A trial of endoscopic dilation therapy can reasonably be attempted in patients in whom neoplasm is believed to be sufficiently excluded and in whom acute diverticulitis is not a concern. Success rates for balloon dilation of benign colonic strictures have been reported in the 67% to 79% range.122,123 Colonic metal stents may have a role in treating obstruction complicating diverticular disease, particularly in providing temporary decompression to allow bowel preparation and subsequent single-stage resection without diversion.124
SPECIAL TOPICS RELATED TO DIVERTICULITIS
RECURRENT DIVERTICULITIS
For patients who respond well to conservative therapy, the issues of likelihood of recurrence and elective prophylactic surgical resection arise.

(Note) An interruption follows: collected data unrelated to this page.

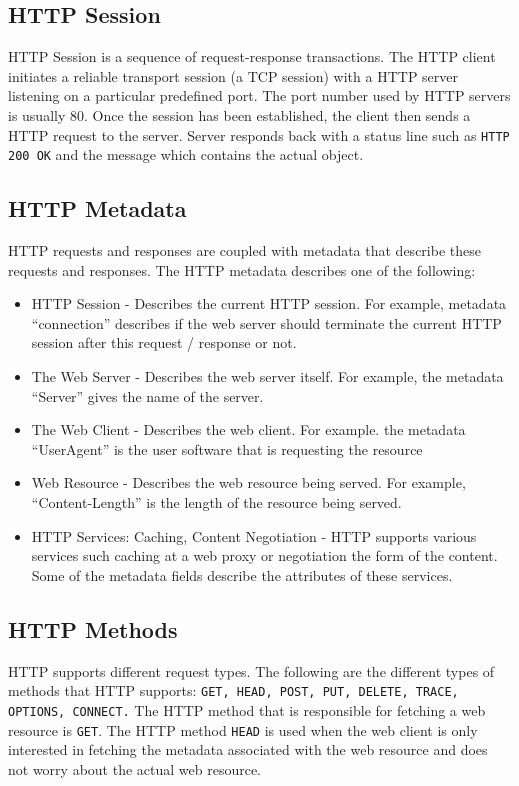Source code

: \subsection{HTTP Session}
HTTP Session is a sequence of request-response transactions. The HTTP
client initiates a reliable transport session (a TCP session) with a
HTTP server listening on a particular predefined port. The port number
used by HTTP servers is usually 80. Once the session has been
established, the client then sends a HTTP request to the
server. Server responds back with a status line such as \texttt{HTTP
  200 OK} and the message which contains the actual object.

\subsection{HTTP Metadata}
HTTP requests and responses are coupled with metadata that describe
these requests and responses. The HTTP metadata describes one of the
following:
\begin{itemize}
\item{HTTP Session - Describes the current HTTP session. For example,
  metadata ``connection'' describes if the web server should
  terminate the current HTTP session after this request / response or not.}
\item{The Web Server - Describes the web server itself. For example,
  the metadata ``Server'' gives the name of the server.}
\item{The Web Client - Describes the web client. For example. the
  metadata ``UserAgent'' is the user software that is requesting the resource}
\item{Web Resource - Describes the web resource being served. For
  example, ``Content-Length'' is the length of the resource being served.}
\item{HTTP Services: Caching, Content Negotiation - HTTP supports
  various services such caching at a web proxy or negotiation the form
  of the content. Some of the metadata fields describe the attributes
  of these services.}
\end{itemize}

\subsection{HTTP Methods}
HTTP supports different request types. The following are the different
types of methods that HTTP supports: \texttt{GET, HEAD, POST, PUT,
  DELETE, TRACE, OPTIONS, CONNECT.} The HTTP method that is
responsible for fetching a web resource is \texttt{GET}. The HTTP
method \texttt{HEAD} is used when the web client is only interested
in fetching the metadata associated with the web resource and does not
worry about the actual web resource.

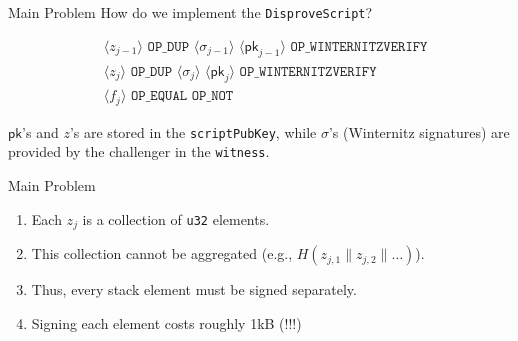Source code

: \documentclass{zkdl-presentation-template}
\newcommand{\elem}[1]{\, \langle #1 \rangle \,}
\newcommand{\opcode}[1]{\, \texttt{#1} \,}
\begin{document}
     \begin{frame}{Main Problem}
        How do we implement the \texttt{DisproveScript}?

        \begin{empheqboxed}
          \begin{align*}
            &\elem{z_{j-1}} \opcode{OP\_DUP} \elem{\sigma_{j-1}}
            \elem{\mathsf{pk}_{j-1}} \opcode{OP\_WINTERNITZVERIFY} \\
            &\elem{z_{j}} \opcode{OP\_DUP} \elem{\sigma_{j}}
            \elem{\mathsf{pk}_{j}} \opcode{OP\_WINTERNITZVERIFY} \\
            &\elem{f_j} \opcode{OP\_EQUAL} \opcode{OP\_NOT}
          \end{align*}
        \end{empheqboxed}

        $\mathsf{pk}$'s and $z$'s are stored in the \texttt{scriptPubKey}, while $\sigma$'s (Winternitz signatures) are provided by the challenger in the \texttt{witness}.

        \begin{alertblock}{Main Problem}
            \begin{enumerate}
                \item Each $z_j$ is a collection of \texttt{u32} elements.
                \item This collection cannot be aggregated (e.g., $H(z_{j,1} \parallel z_{j,2} \parallel \dots )$).
                \item Thus, every stack element must be signed separately.
                \item Signing each element costs roughly 1kB \textcolor{red!70!black}{(!!!)}
            \end{enumerate}
        \end{alertblock}
    \end{frame}
    
\end{document}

The risk of recurrent symptoms following an attack of acute diverticulitis has been reported to range from 7% to 45%,1,5,17,68 with half of second attacks occurring within one year. Historical evidence had suggested that recurrent attacks were less likely to respond to medical therapy and had a higher mortality rate.17,68 Predicated on the notion that diverticulitis was a progressive disease, elective resection had been traditionally recommended after two attacks of diverticulitis.98,99,125 This approach is now being challenged.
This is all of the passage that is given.